Problem to solve: Give back the data below word for word. Any image in it should be left out.

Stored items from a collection

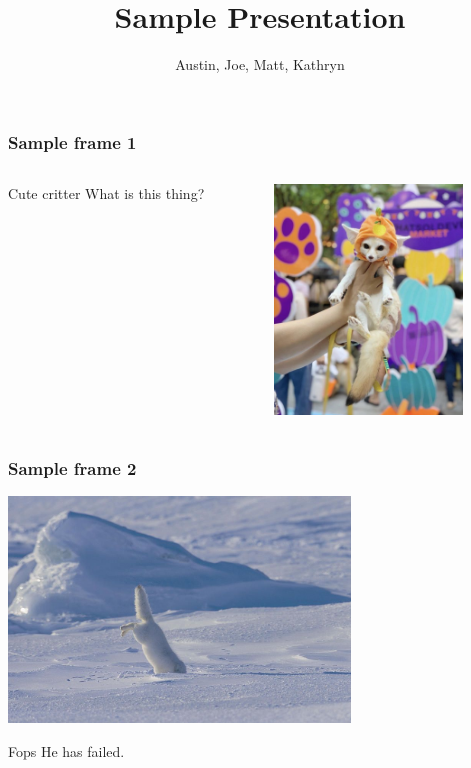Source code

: \documentclass{beamer}
\title{Sample Presentation}
\author{Austin, Joe, Matt, Kathryn}
\institute{SNHU/CETA}
\begin{document}
\frame{\titlepage} %

\begin{frame}
\frametitle{Sample frame 1}

\begin{columns}
    \begin{column}{0.48\textwidth}
        \begin{block}{Cute critter}
            What is this thing?
        \end{block}
    \end{column}
    \begin{column}{0.48\textwidth}
        \includegraphics[width=5cm]{what_is_this_thing}
    \end{column}
\end{columns}

\end{frame}


\begin{frame}
\frametitle{Sample frame 2}

\includegraphics[height=6cm]{pounce}

\begin{block}{Fops}
    He has failed.
\end{block}

\end{frame}
\end{document}
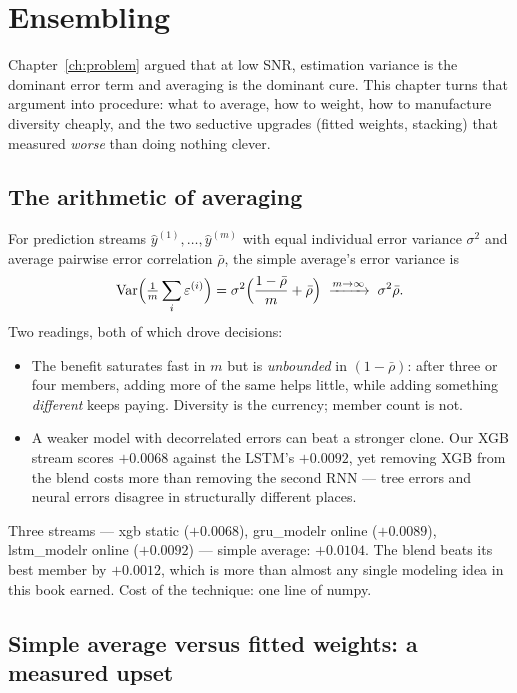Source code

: \chapter{Ensembling}
\label{ch:ensembling}

Chapter~\ref{ch:problem} argued that at low SNR, estimation variance is the
dominant error term and averaging is the dominant cure. This chapter turns
that argument into procedure: what to average, how to weight, how to
manufacture diversity cheaply, and the two seductive upgrades (fitted
weights, stacking) that measured \emph{worse} than doing nothing clever.

\section{The arithmetic of averaging}

For prediction streams $\hat y^{(1)}, \dots, \hat y^{(m)}$ with equal
individual error variance $\sigma^2$ and average pairwise error correlation
$\bar\rho$, the simple average's error variance is
\[
\Var\!\Big(\tfrac{1}{m}\sum_i \varepsilon^{(i)}\Big)
= \sigma^2\Big(\frac{1-\bar\rho}{m} + \bar\rho\Big)
\;\xrightarrow{m \to \infty}\; \sigma^2 \bar\rho .
\]
Two readings, both of which drove decisions:

\begin{itemize}
\item The benefit saturates fast in $m$ but is \emph{unbounded} in
  $(1-\bar\rho)$: after three or four members, adding more of the same
  helps little, while adding something \emph{different} keeps paying.
  Diversity is the currency; member count is not.
\item A weaker model with decorrelated errors can beat a stronger clone.
  Our XGB stream scores $+0.0068$ against the LSTM's $+0.0092$, yet
  removing XGB from the blend costs more than removing the second RNN ---
  tree errors and neural errors disagree in structurally different
  places.
\end{itemize}

\begin{jsbox}
Three streams --- xgb static ($+0.0068$), gru\_modelr online ($+0.0089$),
lstm\_modelr online ($+0.0092$) --- simple average: $\bm{+0.0104}$.
The blend beats its best member by $+0.0012$, which is more than almost
any single modeling idea in this book earned. Cost of the technique:
one line of numpy.
\end{jsbox}

\section{Simple average versus fitted weights: a measured upset}

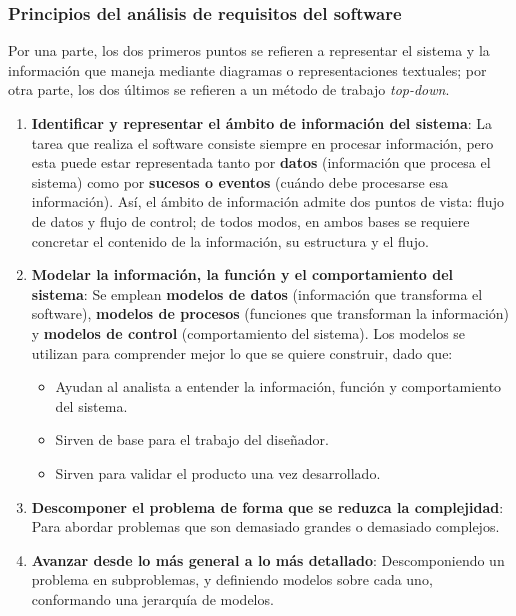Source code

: \subsubsection{Principios del análisis de requisitos del software}

Por una parte, los dos primeros puntos se refieren a representar el sistema y la información que maneja mediante diagramas o representaciones textuales; por otra parte, los dos últimos se refieren a un método de trabajo \textit{top-down}.

\begin{enumerate}
    \item \textbf{Identificar y representar el ámbito de información del sistema}: La tarea que realiza el software consiste siempre en procesar información, pero esta puede estar representada tanto por \textbf{datos} (información que procesa el sistema) como por \textbf{sucesos o eventos} (cuándo debe procesarse esa información). Así, el ámbito de información admite dos puntos de vista: flujo de datos y flujo de control; de todos modos, en ambos bases se requiere concretar el contenido de la información, su estructura y el flujo.
    \item \textbf{Modelar la información, la función y el comportamiento del sistema}: Se emplean \textbf{modelos de datos} (información que transforma el software), \textbf{modelos de procesos} (funciones que transforman la información) y \textbf{modelos de control} (comportamiento del sistema). Los modelos se utilizan para comprender mejor lo que se quiere construir, dado que:
          \begin{itemize}
              \item Ayudan al analista a entender la información, función y comportamiento del sistema.
              \item Sirven de base para el trabajo del diseñador.
              \item Sirven para validar el producto una vez desarrollado.
          \end{itemize}
    \item \textbf{Descomponer el problema de forma que se reduzca la complejidad}: Para abordar problemas que son demasiado grandes o demasiado complejos.
    \item \textbf{Avanzar desde lo más general a lo más detallado}: Descomponiendo un problema en subproblemas, y definiendo modelos sobre cada uno, conformando una jerarquía de modelos.
\end{enumerate}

Output for this exercise:
Source code

: \documentclass{beamer}
\title{Sample Presentation}
\author{Austin, Joe, Matt, Kathryn}
\institute{SNHU/CETA}
\begin{document}
\frame{\titlepage} %

\begin{frame}
\frametitle{Sample frame 1}

\begin{columns}
    \begin{column}{0.48\textwidth}
        \begin{block}{Cute critter}
            What is this thing?
        \end{block}
    \end{column}
    \begin{column}{0.48\textwidth}
        \includegraphics[width=5cm]{what_is_this_thing}
    \end{column}
\end{columns}

\end{frame}


\begin{frame}
\frametitle{Sample frame 2}

\includegraphics[height=6cm]{pounce}

\begin{block}{Fops}
    He has failed.
\end{block}

\end{frame}
\end{document}
Source code

: \chapter{Ensembling}
\label{ch:ensembling}

Chapter~\ref{ch:problem} argued that at low SNR, estimation variance is the
dominant error term and averaging is the dominant cure. This chapter turns
that argument into procedure: what to average, how to weight, how to
manufacture diversity cheaply, and the two seductive upgrades (fitted
weights, stacking) that measured \emph{worse} than doing nothing clever.

\section{The arithmetic of averaging}

For prediction streams $\hat y^{(1)}, \dots, \hat y^{(m)}$ with equal
individual error variance $\sigma^2$ and average pairwise error correlation
$\bar\rho$, the simple average's error variance is
\[
\Var\!\Big(\tfrac{1}{m}\sum_i \varepsilon^{(i)}\Big)
= \sigma^2\Big(\frac{1-\bar\rho}{m} + \bar\rho\Big)
\;\xrightarrow{m \to \infty}\; \sigma^2 \bar\rho .
\]
Two readings, both of which drove decisions:

\begin{itemize}
\item The benefit saturates fast in $m$ but is \emph{unbounded} in
  $(1-\bar\rho)$: after three or four members, adding more of the same
  helps little, while adding something \emph{different} keeps paying.
  Diversity is the currency; member count is not.
\item A weaker model with decorrelated errors can beat a stronger clone.
  Our XGB stream scores $+0.0068$ against the LSTM's $+0.0092$, yet
  removing XGB from the blend costs more than removing the second RNN ---
  tree errors and neural errors disagree in structurally different
  places.
\end{itemize}

\begin{jsbox}
Three streams --- xgb static ($+0.0068$), gru\_modelr online ($+0.0089$),
lstm\_modelr online ($+0.0092$) --- simple average: $\bm{+0.0104}$.
The blend beats its best member by $+0.0012$, which is more than almost
any single modeling idea in this book earned. Cost of the technique:
one line of numpy.
\end{jsbox}

\section{Simple average versus fitted weights: a measured upset}

Source code

: \subsubsection{Principios del análisis de requisitos del software}

Por una parte, los dos primeros puntos se refieren a representar el sistema y la información que maneja mediante diagramas o representaciones textuales; por otra parte, los dos últimos se refieren a un método de trabajo \textit{top-down}.

\begin{enumerate}
    \item \textbf{Identificar y representar el ámbito de información del sistema}: La tarea que realiza el software consiste siempre en procesar información, pero esta puede estar representada tanto por \textbf{datos} (información que procesa el sistema) como por \textbf{sucesos o eventos} (cuándo debe procesarse esa información). Así, el ámbito de información admite dos puntos de vista: flujo de datos y flujo de control; de todos modos, en ambos bases se requiere concretar el contenido de la información, su estructura y el flujo.
    \item \textbf{Modelar la información, la función y el comportamiento del sistema}: Se emplean \textbf{modelos de datos} (información que transforma el software), \textbf{modelos de procesos} (funciones que transforman la información) y \textbf{modelos de control} (comportamiento del sistema). Los modelos se utilizan para comprender mejor lo que se quiere construir, dado que:
          \begin{itemize}
              \item Ayudan al analista a entender la información, función y comportamiento del sistema.
              \item Sirven de base para el trabajo del diseñador.
              \item Sirven para validar el producto una vez desarrollado.
          \end{itemize}
    \item \textbf{Descomponer el problema de forma que se reduzca la complejidad}: Para abordar problemas que son demasiado grandes o demasiado complejos.
    \item \textbf{Avanzar desde lo más general a lo más detallado}: Descomponiendo un problema en subproblemas, y definiendo modelos sobre cada uno, conformando una jerarquía de modelos.
\end{enumerate}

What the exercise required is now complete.